===== Records to use =====
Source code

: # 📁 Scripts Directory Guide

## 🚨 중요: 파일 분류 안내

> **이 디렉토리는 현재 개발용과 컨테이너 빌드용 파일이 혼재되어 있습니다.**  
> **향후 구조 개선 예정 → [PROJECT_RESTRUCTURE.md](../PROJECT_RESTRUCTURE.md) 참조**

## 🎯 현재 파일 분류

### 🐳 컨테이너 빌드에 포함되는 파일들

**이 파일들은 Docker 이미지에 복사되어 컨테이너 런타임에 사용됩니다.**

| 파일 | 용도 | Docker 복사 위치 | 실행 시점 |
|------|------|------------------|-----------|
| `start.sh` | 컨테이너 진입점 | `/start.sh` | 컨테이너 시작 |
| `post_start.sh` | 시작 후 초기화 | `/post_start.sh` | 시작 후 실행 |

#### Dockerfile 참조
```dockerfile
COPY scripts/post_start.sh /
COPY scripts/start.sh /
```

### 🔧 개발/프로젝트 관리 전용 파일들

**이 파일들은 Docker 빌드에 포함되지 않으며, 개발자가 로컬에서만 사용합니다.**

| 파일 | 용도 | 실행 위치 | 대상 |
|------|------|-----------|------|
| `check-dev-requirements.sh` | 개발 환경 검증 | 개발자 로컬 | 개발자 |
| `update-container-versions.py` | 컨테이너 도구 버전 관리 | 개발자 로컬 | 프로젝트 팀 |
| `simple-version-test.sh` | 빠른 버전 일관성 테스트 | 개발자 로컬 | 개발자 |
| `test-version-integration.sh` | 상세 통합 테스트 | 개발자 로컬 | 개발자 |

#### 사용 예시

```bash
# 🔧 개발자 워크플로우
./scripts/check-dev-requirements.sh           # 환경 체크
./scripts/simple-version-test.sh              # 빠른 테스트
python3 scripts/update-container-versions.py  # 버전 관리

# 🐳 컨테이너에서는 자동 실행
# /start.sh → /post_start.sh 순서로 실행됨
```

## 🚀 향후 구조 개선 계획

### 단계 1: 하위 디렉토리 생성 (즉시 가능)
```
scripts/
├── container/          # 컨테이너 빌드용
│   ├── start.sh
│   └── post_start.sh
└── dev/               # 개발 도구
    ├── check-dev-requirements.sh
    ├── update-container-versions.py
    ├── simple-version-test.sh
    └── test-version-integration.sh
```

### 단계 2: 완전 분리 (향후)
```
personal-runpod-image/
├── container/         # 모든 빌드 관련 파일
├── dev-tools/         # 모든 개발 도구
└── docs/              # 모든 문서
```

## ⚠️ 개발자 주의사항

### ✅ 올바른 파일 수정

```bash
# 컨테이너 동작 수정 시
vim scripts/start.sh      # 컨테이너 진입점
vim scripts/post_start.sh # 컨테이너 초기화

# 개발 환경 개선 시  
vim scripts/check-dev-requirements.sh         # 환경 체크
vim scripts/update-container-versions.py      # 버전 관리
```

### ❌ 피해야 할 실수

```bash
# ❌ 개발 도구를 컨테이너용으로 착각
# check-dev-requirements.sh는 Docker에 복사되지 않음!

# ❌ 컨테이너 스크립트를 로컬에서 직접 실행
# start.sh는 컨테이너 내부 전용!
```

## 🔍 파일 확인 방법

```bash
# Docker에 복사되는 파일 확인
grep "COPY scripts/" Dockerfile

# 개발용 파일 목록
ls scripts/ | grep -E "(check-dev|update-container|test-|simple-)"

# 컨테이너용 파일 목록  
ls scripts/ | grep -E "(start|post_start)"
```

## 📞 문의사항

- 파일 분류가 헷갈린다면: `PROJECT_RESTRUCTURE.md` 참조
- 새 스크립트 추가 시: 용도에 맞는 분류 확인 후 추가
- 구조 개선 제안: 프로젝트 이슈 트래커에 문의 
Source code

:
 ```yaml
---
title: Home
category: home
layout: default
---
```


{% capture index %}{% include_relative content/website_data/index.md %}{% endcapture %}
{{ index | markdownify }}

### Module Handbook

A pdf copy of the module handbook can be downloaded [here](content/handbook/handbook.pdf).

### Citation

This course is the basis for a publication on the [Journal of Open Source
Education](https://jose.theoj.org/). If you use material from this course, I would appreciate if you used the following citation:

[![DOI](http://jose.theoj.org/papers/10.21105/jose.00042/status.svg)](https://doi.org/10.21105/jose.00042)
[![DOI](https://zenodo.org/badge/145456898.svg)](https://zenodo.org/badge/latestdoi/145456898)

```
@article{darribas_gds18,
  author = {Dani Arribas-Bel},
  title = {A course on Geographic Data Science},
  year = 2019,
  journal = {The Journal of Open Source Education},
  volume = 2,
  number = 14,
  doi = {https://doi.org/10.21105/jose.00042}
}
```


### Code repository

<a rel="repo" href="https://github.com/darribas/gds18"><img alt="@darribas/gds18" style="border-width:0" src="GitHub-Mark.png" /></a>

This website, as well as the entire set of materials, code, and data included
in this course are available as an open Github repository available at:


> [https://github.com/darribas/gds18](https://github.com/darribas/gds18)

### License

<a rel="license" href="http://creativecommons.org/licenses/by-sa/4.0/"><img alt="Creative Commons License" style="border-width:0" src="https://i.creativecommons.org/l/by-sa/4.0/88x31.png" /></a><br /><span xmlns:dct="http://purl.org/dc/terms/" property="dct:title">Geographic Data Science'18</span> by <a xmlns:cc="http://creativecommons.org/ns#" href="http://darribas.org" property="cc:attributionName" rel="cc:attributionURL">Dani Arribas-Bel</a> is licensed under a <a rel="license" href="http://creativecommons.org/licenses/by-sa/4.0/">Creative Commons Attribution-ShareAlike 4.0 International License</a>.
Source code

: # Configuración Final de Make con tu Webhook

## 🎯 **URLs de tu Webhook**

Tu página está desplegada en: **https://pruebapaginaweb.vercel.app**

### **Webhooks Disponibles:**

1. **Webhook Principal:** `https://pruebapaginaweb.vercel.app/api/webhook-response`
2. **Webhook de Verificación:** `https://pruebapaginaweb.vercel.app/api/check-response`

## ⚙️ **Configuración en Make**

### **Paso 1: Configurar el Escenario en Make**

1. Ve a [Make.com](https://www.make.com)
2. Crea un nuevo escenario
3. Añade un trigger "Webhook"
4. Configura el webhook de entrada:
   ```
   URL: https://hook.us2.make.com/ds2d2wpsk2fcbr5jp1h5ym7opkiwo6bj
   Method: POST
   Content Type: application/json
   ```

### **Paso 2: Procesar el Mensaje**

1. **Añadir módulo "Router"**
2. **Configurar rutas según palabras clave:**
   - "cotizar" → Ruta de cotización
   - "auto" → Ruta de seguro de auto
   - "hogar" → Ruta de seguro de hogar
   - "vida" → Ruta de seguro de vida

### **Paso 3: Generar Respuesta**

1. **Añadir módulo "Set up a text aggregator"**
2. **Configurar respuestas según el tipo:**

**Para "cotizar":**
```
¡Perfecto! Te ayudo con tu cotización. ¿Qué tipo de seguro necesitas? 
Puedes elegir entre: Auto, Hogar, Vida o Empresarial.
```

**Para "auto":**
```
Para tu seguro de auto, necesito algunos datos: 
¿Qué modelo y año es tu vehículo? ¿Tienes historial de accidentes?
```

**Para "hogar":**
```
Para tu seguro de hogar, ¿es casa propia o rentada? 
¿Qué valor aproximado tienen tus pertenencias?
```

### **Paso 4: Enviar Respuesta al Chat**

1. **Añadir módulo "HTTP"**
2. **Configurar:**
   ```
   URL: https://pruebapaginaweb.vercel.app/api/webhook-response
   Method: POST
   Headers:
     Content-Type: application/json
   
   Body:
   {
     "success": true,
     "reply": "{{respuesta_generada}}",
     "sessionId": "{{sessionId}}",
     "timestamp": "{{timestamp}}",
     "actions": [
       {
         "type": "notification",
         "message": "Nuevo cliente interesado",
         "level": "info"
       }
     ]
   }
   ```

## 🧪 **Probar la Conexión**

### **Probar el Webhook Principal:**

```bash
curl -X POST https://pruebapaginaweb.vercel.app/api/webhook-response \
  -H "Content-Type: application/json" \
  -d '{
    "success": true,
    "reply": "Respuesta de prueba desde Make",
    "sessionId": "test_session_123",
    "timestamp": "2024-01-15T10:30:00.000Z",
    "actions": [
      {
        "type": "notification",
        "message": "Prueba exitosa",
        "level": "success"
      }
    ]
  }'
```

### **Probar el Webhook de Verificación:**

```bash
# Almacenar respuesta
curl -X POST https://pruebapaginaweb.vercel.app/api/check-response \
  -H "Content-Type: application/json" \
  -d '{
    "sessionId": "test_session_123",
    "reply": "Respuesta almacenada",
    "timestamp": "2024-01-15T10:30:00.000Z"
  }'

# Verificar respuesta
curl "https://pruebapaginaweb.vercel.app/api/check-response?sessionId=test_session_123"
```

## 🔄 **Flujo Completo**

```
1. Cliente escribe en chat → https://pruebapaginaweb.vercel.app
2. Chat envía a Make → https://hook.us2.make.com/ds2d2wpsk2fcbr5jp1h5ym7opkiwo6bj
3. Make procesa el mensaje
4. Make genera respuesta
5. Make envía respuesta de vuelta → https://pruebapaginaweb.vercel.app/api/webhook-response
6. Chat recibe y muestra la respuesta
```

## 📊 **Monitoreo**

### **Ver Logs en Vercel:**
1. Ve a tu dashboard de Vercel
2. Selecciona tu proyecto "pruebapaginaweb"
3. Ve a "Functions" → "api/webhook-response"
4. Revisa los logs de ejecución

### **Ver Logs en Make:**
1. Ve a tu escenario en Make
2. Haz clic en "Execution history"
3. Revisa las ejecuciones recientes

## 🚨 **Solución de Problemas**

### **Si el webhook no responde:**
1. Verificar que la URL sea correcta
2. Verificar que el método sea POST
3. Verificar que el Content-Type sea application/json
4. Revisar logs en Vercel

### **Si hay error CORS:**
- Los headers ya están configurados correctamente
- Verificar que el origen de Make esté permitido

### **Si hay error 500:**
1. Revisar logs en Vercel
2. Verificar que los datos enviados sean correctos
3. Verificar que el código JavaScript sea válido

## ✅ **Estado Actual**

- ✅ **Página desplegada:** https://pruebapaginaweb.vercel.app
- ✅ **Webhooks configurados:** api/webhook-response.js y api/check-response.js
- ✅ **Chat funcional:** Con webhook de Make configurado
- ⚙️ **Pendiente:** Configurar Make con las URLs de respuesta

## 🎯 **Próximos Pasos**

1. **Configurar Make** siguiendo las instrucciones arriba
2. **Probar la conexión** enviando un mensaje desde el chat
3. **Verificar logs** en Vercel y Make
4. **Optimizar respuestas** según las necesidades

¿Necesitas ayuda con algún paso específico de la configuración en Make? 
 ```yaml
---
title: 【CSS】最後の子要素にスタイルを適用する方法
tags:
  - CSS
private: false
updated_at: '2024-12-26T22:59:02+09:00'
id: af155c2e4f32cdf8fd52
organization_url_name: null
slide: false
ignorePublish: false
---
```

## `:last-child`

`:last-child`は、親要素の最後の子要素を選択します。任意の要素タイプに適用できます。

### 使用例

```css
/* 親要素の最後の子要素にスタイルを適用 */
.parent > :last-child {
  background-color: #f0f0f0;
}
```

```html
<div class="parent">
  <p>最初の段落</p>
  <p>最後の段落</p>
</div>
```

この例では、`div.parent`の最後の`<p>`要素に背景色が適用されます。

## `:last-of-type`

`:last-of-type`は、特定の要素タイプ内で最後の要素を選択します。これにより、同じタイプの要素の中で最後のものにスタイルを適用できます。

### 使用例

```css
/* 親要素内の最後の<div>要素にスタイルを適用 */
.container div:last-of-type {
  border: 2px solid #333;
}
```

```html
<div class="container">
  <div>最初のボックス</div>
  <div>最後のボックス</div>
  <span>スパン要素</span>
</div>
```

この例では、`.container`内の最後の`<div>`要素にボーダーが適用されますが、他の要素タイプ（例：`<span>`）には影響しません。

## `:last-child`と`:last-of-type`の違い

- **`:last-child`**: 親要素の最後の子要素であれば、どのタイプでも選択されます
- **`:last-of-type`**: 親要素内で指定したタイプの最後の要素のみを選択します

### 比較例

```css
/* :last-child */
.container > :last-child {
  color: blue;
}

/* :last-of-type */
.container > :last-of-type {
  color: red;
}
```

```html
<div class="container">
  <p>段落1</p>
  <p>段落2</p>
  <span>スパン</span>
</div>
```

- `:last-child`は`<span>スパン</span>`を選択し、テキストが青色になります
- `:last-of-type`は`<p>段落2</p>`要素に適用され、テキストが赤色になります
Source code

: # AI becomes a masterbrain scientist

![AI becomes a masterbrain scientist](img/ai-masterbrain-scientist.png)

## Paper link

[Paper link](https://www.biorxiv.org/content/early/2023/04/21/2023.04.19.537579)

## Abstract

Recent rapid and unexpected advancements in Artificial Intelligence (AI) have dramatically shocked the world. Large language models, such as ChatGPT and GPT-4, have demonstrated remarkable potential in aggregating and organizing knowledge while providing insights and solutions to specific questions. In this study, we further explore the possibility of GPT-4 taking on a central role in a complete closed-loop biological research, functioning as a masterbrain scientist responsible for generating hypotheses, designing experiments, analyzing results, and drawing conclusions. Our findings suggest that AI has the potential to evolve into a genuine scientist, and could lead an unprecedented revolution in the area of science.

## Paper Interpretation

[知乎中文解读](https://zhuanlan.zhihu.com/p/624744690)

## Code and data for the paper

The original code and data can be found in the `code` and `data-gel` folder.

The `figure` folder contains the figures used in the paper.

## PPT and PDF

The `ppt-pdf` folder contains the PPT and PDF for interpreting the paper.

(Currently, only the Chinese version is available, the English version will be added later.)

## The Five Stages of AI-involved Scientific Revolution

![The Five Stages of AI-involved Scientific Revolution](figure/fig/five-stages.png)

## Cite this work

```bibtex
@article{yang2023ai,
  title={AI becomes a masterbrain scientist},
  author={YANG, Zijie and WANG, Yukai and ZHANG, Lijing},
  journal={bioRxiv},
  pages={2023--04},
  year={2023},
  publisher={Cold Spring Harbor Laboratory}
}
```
=====
> _Task to complete_: Using the data above, show each line where "available" occurs.

> _Answer space_:
in this course are available as an open Github repository available at:
(Currently, only the Chinese version is available, the English version will be added later.)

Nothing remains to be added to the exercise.